Prima di allora Darya Chultsova era stata arrestata quattro volte, ma la quinta è stata diversa: fu portata via e condotta in una stazione di polizia. Non pensava che sarebbe stata destinata ad uno dei campi di lavoro correttivi voluti da Alexander Lukashenko. Prima è finita con la sua collega in una cella di detenzione sovraffollata, fredda e buia, dove è rimasta per mesi in attesa della sentenza. Quindi, la condanna a due anni di campo di lavoro. «A volte mi sono sentita come se fossi stata violentata», ha confessato Chultsova allo Spiegel a proposito della sua esperienza nei campi di lavoro. Sorte peggiore è toccata ad un collega, Andrej Potschobut, membro della minoranza polacca in Bielorussia, che a febbraio è stato condannato a 8 anni di carcere per “attività terroristica” e “incitamento all’odio”. In realtà aveva scritto un articolo sul regime in modo critico.

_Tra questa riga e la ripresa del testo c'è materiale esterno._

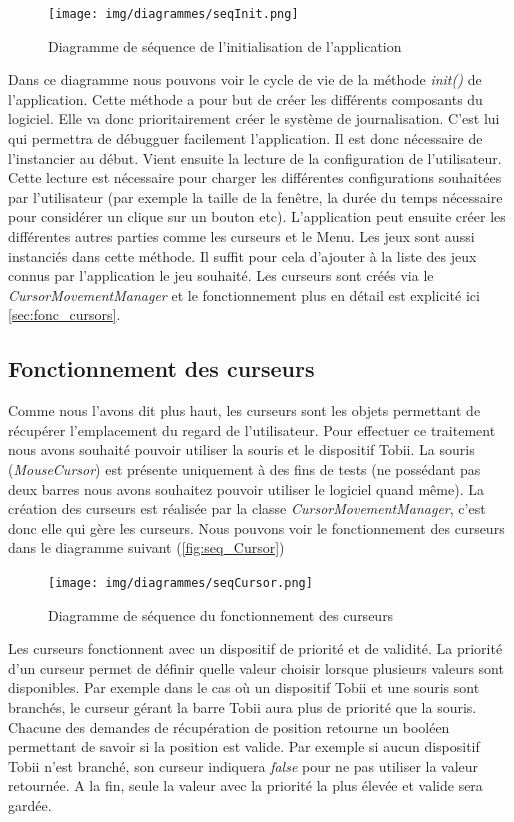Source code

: \documentclass{polytech/polytech}
\begin{document}
\begin{figure}
    \centering
    \texttt{[image: img/diagrammes/seqInit.png]}
    \caption{Diagramme de séquence de l'initialisation de l'application}
    \label{fig:seq_init}
\end{figure}

Dans ce diagramme nous pouvons voir le cycle de vie de la méthode \textit{init()} de l'application. Cette méthode a pour but de créer les différents composants du logiciel. Elle va donc prioritairement créer le système de journalisation. C'est lui qui permettra de débugguer facilement l'application. Il est donc nécessaire de l'instancier au début. Vient ensuite la lecture de la configuration de l'utilisateur. Cette lecture est nécessaire pour charger les différentes configurations souhaitées par l'utilisateur (par exemple la taille de la fenêtre, la durée du temps nécessaire pour considérer un clique sur un bouton etc).
L'application peut ensuite créer les différentes autres parties comme les curseurs et le Menu.
Les jeux sont aussi instanciés dans cette méthode. Il suffit pour cela d'ajouter à la liste des jeux connus par l'application le jeu souhaité. Les curseurs sont créés via le \textit{CursorMovementManager} et le fonctionnement plus en détail est explicité ici \autoref{sec:fonc_cursors}.

\subsection{Fonctionnement des curseurs}
\label{sec:fonc_cursors}
Comme nous l'avons dit plus haut, les curseurs sont les objets permettant de récupérer l'emplacement du regard de l'utilisateur. Pour effectuer ce traitement nous avons souhaité pouvoir utiliser la souris et le dispositif Tobii. La souris (\textit{MouseCursor}) est présente uniquement à des fins de tests (ne possédant pas deux barres nous avons souhaitez pouvoir utiliser le logiciel quand même). La création des curseurs est réalisée par la classe \textit{CursorMovementManager}, c'est donc elle qui gère les curseurs. 
Nous pouvons voir le fonctionnement des curseurs dans le diagramme suivant (\autoref{fig:seq_Cursor})
\pagebreak
\begin{figure}
    \centering
    \texttt{[image: img/diagrammes/seqCursor.png]}
    \caption{Diagramme de séquence du fonctionnement des curseurs}
    \label{fig:seq_Cursor}
\end{figure}
Les curseurs fonctionnent avec un dispositif de priorité et de validité. La priorité d'un curseur permet de définir quelle valeur choisir lorsque plusieurs valeurs sont disponibles. Par exemple dans le cas où un dispositif Tobii et une souris sont branchés, le curseur gérant la barre Tobii aura plus de priorité que la souris. Chacune des demandes de récupération de position retourne un booléen permettant de savoir si la position est valide. Par exemple si aucun dispositif Tobii n'est branché, son curseur indiquera \textit{false} pour ne pas utiliser la valeur retournée. A la fin, seule la valeur avec la priorité la plus élevée et valide sera gardée. 
\end{document}
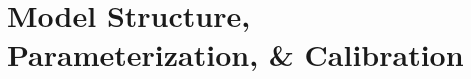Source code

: \chapter{Model Structure, Parameterization, \& Calibration}\label{model}






\printchapterbibliography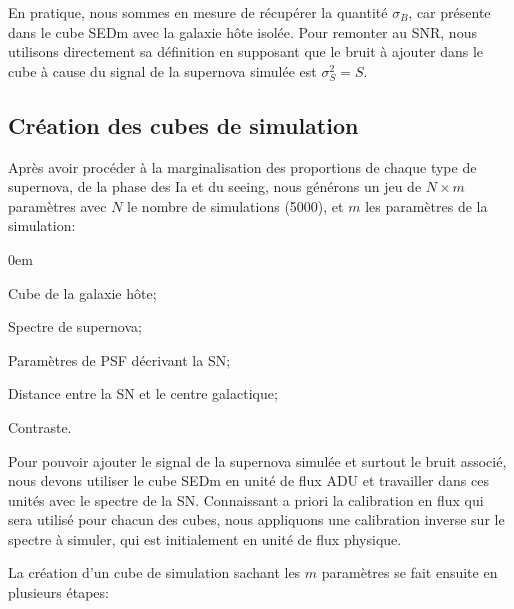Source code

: \documentclass[../main/main.tex]{subfiles}
\begin{document}
En pratique, nous sommes en mesure de récupérer la quantité
$\sigma_{B}$, car présente dans le cube SEDm avec la galaxie hôte
isolée. Pour remonter au SNR, nous utilisons directement sa définition
en supposant que le bruit à ajouter dans le cube à cause du signal de la
supernova simulée est $\sigma_{S}^{2}=S$.

\subsection{Création des cubes de simulation}

Après avoir procéder à la marginalisation des proportions de chaque type
de supernova, de la phase des Ia et du seeing, nous générons un jeu de
$N\times m$ paramètres avec $N$ le nombre de simulations (5000), et $m$
les paramètres de la simulation:\\

\begin{itemize}[label=$\diamondsuit$]
  \itemsep0em
 \begin{samepage}
\item Cube de la galaxie hôte;
\item Spectre de supernova;
\item Paramètres de PSF décrivant la SN;
\item Distance entre la SN et le centre galactique;
\item  Contraste.
  \end{samepage}
\end{itemize}

Pour pouvoir ajouter le signal de la supernova simulée et surtout le
bruit associé, nous devons utiliser le cube SEDm en unité de flux
ADU et travailler dans ces unités avec le spectre de la SN.
Connaissant a priori la calibration en flux qui sera utilisé pour chacun des
cubes, nous appliquons une calibration inverse sur le spectre à simuler,
qui est initialement en unité de flux physique.

La création d'un cube de simulation sachant les $m$ paramètres se fait ensuite en plusieurs étapes:
\end{document}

Il sistema dei campi di Lukashenko è strettamente legato all’economia della Bielorussia: di solito una fabbrica si trova proprio accanto all’istituto. I prigionieri lavorano anche nell’industria chimica o segano tavole e doghe per i mobili. Anche i produttori occidentali, subappaltatori di grandi catene, sono stati accusati da organizzazioni non governative come “Earthsight” di avere legami con il sistema dei campi bielorussi. Rilasciata il 3 settembre 2022 dopo 421 giorni nel campo e sette mesi di detenzione, Darya Chultsova non ha firmato l’accordo di non divulgazione che solitamente viene sottoscritto dai detenuti. Forse il regime vuole che parli, perché i cittadini sappiano a cosa vanno incontro se si ribellano?